I don't think they will match the price you get on hotelkingdom.com 

I, too, was waiting for discounts, but it didn't happen, so I decided to go with hotelkingdom.com  I don't think I'm going to find a rate to beat that price.  

Good luck!


----------



## wdwphanatic

... for President's Day weekend. We'll be staying for 4 nights at the HRH in a garden-view room w/2 queens for $141.75/night plus tax... Not bad compared with the $249/night rack rate. Judging from the Entertainment rates I've seen so far for 2004, this seems pretty comparable. Wish the 2003 prices would come back!!!!! 

Good luck to everyone,
Sarah


----------



## jalex0831

June 16-21 entertainment rate RPR waterview 189.00 standard 144.00.


----------



## bjakmom

HRH  Jan 16 - 19, 2004

Here's what I've been quoted:

Pool view - ent rate - $192./16th & 17th - $144./18th

Garden view - ent rate - $ 176./16th,17th - $134./18th

Garden view - hotelkingdom - $ 141.75 all 3 nights

Club level - AAA $247.20/night

Club level - hotelkingdom $216.75/night

Pathubia - we'll be at HRH the same time! - we have a cabana each day - we'll be a large group and I'll probably be carrying around my new granddaughter (she'll be the most beautiful 5 mos old at the pool, of course - I'm just a little biased!!) - stop and say hi   - my big kids are always teasing me about my "Disney friends"!!


----------



## ear_poppin

February 3rd RPR standard (weekday )     $ 119  ET rate

and 

October   19th HRH garden  ( weekday)     $ 162 ET rate 

October   29th RPR standard (weekend)    $ 168  ET rate  



Little disappointed the discounts were not deaper.
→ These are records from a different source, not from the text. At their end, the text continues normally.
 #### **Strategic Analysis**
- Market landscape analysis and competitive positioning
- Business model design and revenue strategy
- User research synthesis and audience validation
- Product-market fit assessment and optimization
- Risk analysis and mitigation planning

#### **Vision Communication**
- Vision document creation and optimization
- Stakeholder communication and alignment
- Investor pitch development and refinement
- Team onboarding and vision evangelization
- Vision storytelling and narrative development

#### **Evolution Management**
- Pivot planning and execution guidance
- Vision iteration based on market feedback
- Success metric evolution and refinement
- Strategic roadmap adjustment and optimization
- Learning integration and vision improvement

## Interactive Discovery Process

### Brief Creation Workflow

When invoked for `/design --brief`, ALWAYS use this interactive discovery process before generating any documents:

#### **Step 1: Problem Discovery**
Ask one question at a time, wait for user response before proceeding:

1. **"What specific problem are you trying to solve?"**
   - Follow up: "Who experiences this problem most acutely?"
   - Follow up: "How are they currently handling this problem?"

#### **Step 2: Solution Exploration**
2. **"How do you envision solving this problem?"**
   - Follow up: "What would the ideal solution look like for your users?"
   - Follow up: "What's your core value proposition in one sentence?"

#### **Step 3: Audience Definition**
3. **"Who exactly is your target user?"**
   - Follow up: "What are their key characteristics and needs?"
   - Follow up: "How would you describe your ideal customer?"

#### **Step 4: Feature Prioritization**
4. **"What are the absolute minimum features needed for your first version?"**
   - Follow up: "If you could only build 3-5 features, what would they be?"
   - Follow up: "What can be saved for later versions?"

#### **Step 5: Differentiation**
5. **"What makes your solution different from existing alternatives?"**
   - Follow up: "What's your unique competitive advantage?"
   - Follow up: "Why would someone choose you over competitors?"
I booked as I was prepared to pay that rate but I will be looking around to see if the rates come down with other agencies nearer the time.

Denise


----------



## CindyKansas

March 14, 15, and 16th RPR standard view $168 ET rate


----------



## AspiringCindy

HRH  Aug. 16-20

Deluxe Room- $169/night ET rate


----------



## christianweecare

Portofino Dec. 2, 2004--$155 standard, Dec. 3, 2004--$199 for the weekend.


----------



## SpideyHulk24

HRH 08/01-08/04/04

$203 a night pool view....

But I'm thinking of changing dates.


----------



## AlexandNessa

Spidey, Spidey, what kind of rate is that?  Exercise patience, my friend, patience!  We are planning a May trip, and I'm refusing to book until AP rates come out.  All DISers together!


----------



## brooke1

RPR MAY 28 AND 29 = 168.00
       MAY 30 AND 31=  144.00

         STANDARD ROOM


----------



## momtokendantom

Rates are for HRH, garden view

January 31 - no ENT rate available AAA- rate of $176
February 1 & 2 ENT rate $134.

Michelle in MA


----------



## threeboysmom

Royal Pacific Resort.........May 29 - June 6, 2004

$168 ENT rate for weekend
$144 ENT rate for weekdays

We're seriously thinking about dropping 4 of these nights and staying offsite.


----------



## SpideyHulk24

AlexandNessa-

LOL!!!!! I actually let it cancel. I can't see myself paying that either.....so they reduce the entertainment rates, offer aph rates, or I change dates!!!!


----------



## AlexandNessa

Good for you, Spidey!  It sounds like some on the boards are disappointed in the rates and are cutting their stays or considering an off-site stay (staying onsite is no longer cheaper than buying FOTL and staying off-site @ these rates!).  I'm hoping the views of the few on this board reflect that of the many, and UO sees a lot of last minute cancellations, be it partial or whole trip. THEN, maybe maybe some better rates will open up because they'll realize they overestimated demand at the current pricing levels.


----------



## LadyRose

RPR = Standard 2 rooms - 8 people

December 31st $197 =AAA (We might drop this, I can think of alot I can do with $400 for 1 night. 
January 1,2004 = $164.25 Hotel Kingdom
January 2nd = $126.75 Hotel Kingdom
January 3rd = $126.75 Hotel Kingdom

We saved TONS by booking with hptelkingdom as there was only the AAA discount available for our dates. I have been on pins and needles waiting to catch a break, and thank goodness we did. I would have a hard time paying $1700 for 4 nights hotel.
Now, what I am to do with December 31st?
What close offsite hotel would be good? I figured it wouldn't hurt us to lose FOTL that day, it will probably be a mad house anyways, and it is traveling day for some of our party, getting to the hotel around 1pm.
Thanks for any advice you might have!!


----------



## ruddydvc

April 30, May 1 RPR Standard room $169 through Hotel Kingdom.  Lowes stated these dates are booked up at all hotels because of a convention, although Hotel Kingdom seems to have rooms.


----------



## lgaston

RPR -AUGUST 7-21

1st week: 344$ for 8 nights
2nd week: 304$ for 6 nights

was told that there was an event on the first week. that's why the price is higher.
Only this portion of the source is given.